The book is filled with theater-inspired recipes, from Disney musicals like “The Lion King” and “Mulan” to Broadway classics like “Wicked” and “Hairspray.” Some of them have foods that appear directly in the stories they are based on, but for others, Bybee had to get a bit more creative.
“‘Hamilton’ has no food references, but it was the musical that inspired this whole project,” Bybee says. “So, we made recipes from the [Revolutionary War] era, because no matter where a musical takes place, there’s always a time period associated with it.”
Bybee notes that setting aside time to cook with her family has been a great opportunity to spend time with her kids and has helped them gain a broader appreciation for both food and trying new things.
“It’s about teaching them, but also spending time with them and just talking with them,” she says. “The act of creating a dish together is bonding because you’re talking and hanging out, but you’re making something together, too. … The more we cook together, the more open they are to new foods and new experiences.”
“A Few of My Favorite Things” was released in January 2025 by South Mountain. Find it and other books by Bybee at veedabybee.com. Bybee lives in Las Vegas with her husband and three of their children. (Their fourth is away at college.) She spent her high school years in Warrenton, Virginia.

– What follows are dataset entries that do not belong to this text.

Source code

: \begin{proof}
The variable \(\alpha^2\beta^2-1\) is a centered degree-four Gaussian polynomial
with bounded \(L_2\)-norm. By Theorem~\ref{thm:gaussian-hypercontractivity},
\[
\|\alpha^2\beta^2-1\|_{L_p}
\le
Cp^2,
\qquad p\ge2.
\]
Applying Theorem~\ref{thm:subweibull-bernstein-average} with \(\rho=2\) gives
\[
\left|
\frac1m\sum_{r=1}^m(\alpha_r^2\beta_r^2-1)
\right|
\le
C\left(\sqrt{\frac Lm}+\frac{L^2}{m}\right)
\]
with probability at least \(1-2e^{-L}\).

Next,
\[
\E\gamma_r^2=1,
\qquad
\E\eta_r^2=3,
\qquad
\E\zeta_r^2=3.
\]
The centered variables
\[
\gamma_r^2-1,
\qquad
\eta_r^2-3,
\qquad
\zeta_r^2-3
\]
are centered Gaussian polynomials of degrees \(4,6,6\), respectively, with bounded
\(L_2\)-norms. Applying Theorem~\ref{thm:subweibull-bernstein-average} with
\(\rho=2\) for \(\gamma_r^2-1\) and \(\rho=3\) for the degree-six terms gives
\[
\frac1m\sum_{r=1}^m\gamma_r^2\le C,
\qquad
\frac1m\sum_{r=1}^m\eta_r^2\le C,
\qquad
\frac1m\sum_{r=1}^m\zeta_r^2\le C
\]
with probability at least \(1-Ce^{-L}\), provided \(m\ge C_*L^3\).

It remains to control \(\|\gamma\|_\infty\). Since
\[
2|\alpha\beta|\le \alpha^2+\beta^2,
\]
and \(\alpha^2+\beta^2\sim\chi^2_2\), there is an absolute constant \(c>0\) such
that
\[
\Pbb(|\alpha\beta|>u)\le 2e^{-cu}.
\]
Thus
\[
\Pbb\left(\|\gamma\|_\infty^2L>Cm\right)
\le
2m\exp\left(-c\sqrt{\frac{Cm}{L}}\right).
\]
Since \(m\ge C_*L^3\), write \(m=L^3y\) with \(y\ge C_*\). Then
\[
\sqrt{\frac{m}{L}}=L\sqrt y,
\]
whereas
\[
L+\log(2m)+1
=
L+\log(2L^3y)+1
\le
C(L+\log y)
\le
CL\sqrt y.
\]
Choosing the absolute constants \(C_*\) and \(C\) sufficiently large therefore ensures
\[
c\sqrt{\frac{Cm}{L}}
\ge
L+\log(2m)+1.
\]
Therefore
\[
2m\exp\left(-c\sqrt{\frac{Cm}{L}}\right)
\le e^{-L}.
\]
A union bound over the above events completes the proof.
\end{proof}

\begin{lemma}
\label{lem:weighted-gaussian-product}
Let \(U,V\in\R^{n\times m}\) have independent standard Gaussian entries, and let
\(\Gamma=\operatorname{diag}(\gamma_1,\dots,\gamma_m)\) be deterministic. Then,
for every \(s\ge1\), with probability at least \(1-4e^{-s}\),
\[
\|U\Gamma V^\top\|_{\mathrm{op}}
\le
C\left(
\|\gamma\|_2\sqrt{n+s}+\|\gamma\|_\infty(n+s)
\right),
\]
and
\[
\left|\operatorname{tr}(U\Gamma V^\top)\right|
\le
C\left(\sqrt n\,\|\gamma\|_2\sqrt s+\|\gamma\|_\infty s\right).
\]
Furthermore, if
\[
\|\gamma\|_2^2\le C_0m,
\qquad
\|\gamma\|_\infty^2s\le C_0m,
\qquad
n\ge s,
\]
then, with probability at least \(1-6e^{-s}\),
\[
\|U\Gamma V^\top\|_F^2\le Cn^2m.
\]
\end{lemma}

High Tide Coconut Butter Mochi
If you aren’t familiar with mochi, or sweet rice flour, don’t be alarmed. Mochiko flour gives this cake a bouncy texture and unique chew while the shredded coconut topping gives texture and added depth. The mochiko rice flour is a specialty item and may not be found in your neighborhood market. No worry, beef curry. Order online, or go shopping at an Asian grocery store. The mochi flour comes in 16-ounce packages, and one box makes one batch.
This recipe is baked in a [9-inch by 13-inch] pan and cut into squares. They resemble brownies in shape and size, looking more like their blond surfer cousins. For a family night viewing of “Moana” or “Lilo & Stitch,” this dessert will transport you to a land of palm trees and white sandy beaches. —Veeda Bybee
Makes 24 squares
Ingredients
- 1 (16-ounce) package (or 3 cups) mochiko rice flour
- 2 teaspoons baking powder
- ½ teaspoon salt
- 4 large eggs
- ½ cup (1 stick) unsalted butter, melted
- 2 cups granulated sugar
- 2 (14-ounce) cans unsweetened coconut milk
- 1 teaspoon vanilla extract
- ½ cup dried sweetened shredded coconut
Directions
Preheat oven to 350 ̊ F and place rack in the center. Grease a [9-inch by 13-inch] baking pan and line the bottom with parchment paper.
In a medium bowl, whisk together rice flour, baking powder and salt. Set aside dry ingredients. In a large bowl, whisk the eggs. Add melted butter, sugar, coconut milk and vanilla. Continue to stir for two to four minutes until pale yellow. Add the dry ingredients and mix until incorporated.
Pour batter into the prepared [9-inch by 13-inch] baking pan and top carefully with sweetened shredded coconut. Bake for 50 [to] 60 minutes. The cake and shredded coconut should be light golden brown. Place pan on wire rack and let it cool completely. Cut into squares and serve. Can be kept in an airtight container at room temperature for up to three days.